BEGIN EXCERPTED RECORDS
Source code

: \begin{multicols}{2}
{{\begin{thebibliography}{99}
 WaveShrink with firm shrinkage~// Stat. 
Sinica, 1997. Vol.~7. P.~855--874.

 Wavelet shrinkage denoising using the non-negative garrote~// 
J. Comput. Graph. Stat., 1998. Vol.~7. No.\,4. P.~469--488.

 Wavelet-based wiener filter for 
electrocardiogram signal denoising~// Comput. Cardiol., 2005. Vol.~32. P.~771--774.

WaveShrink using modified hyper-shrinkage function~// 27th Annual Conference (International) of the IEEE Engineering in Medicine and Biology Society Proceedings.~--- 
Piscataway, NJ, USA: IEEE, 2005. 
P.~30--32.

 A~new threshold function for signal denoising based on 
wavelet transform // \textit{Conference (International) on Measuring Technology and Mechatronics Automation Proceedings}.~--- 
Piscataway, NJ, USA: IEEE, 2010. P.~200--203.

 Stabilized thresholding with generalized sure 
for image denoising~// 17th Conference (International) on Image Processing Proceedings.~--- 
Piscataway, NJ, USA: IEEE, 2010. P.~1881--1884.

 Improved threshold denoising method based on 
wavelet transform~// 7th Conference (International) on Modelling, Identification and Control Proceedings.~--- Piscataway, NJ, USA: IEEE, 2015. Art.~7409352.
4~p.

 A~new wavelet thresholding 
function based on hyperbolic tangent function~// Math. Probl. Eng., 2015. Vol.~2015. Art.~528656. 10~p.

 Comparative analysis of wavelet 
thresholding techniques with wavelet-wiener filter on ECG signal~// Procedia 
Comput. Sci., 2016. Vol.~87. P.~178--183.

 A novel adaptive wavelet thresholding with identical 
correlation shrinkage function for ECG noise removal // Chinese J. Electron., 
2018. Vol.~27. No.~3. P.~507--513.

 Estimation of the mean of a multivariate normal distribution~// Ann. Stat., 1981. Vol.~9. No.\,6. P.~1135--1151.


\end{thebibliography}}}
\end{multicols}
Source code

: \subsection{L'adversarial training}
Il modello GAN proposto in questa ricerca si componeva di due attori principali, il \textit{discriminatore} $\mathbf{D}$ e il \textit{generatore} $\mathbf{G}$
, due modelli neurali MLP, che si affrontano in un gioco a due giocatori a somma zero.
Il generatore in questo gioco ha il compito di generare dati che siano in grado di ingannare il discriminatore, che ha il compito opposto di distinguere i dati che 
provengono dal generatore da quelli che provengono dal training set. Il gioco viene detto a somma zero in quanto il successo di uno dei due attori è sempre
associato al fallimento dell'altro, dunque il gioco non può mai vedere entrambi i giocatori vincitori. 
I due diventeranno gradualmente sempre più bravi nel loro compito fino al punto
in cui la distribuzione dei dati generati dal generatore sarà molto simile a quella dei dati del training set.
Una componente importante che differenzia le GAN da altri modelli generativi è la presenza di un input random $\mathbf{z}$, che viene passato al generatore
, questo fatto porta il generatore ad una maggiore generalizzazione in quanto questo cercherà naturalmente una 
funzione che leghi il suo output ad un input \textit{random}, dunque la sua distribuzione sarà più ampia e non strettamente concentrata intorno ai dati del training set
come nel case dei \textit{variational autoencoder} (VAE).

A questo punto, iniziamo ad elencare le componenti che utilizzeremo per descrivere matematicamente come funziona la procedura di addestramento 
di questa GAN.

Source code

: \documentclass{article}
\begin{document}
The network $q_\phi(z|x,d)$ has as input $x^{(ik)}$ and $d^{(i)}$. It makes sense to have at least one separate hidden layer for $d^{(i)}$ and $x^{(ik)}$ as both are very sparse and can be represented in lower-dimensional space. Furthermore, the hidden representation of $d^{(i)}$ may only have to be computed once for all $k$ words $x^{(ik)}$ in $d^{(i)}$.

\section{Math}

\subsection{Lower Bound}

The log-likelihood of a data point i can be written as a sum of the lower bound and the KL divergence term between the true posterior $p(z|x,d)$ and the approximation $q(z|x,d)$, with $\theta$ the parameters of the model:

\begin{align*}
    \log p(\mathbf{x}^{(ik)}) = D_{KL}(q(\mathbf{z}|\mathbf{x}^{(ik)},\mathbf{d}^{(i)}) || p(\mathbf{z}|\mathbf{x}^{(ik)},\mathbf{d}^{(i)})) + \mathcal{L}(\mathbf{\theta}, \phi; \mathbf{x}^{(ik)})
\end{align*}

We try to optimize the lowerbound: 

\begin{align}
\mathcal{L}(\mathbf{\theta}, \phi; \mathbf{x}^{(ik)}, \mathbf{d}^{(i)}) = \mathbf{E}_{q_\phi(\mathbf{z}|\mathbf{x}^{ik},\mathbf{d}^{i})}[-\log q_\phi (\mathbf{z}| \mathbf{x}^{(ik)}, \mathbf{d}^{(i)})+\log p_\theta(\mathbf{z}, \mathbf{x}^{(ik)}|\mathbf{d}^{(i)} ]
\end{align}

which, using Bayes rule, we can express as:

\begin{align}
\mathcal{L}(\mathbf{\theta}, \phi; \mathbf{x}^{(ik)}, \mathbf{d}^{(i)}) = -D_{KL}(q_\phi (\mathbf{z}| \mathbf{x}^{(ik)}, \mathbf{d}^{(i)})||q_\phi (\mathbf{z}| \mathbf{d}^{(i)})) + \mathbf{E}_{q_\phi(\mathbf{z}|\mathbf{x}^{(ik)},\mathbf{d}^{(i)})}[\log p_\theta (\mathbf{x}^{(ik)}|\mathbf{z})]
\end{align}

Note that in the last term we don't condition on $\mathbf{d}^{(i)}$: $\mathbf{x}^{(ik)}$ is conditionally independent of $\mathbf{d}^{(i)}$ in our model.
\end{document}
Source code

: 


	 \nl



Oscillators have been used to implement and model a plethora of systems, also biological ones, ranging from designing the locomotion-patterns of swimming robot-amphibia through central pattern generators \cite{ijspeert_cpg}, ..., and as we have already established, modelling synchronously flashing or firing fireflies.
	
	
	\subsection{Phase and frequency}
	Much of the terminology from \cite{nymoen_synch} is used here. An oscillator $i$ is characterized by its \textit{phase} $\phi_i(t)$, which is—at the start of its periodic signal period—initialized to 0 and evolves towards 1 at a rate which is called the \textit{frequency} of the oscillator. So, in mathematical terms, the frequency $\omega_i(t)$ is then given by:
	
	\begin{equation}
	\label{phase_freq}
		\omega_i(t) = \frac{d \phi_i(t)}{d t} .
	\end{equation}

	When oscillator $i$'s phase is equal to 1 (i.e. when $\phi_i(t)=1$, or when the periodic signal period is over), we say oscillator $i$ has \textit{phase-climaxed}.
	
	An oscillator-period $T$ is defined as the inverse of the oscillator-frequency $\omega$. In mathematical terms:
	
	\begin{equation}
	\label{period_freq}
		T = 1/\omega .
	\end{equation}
END EXCERPTED RECORDS
__WHAT TO PRODUCE__:
Which lines of the records above hold the word "random"? Copy each of them.

__TASK RESULT__:
Una componente importante che differenzia le GAN da altri modelli generativi è la presenza di un input random $\mathbf{z}$, che viene passato al generatore
funzione che leghi il suo output ad un input \textit{random}, dunque la sua distribuzione sarà più ampia e non strettamente concentrata intorno ai dati del training set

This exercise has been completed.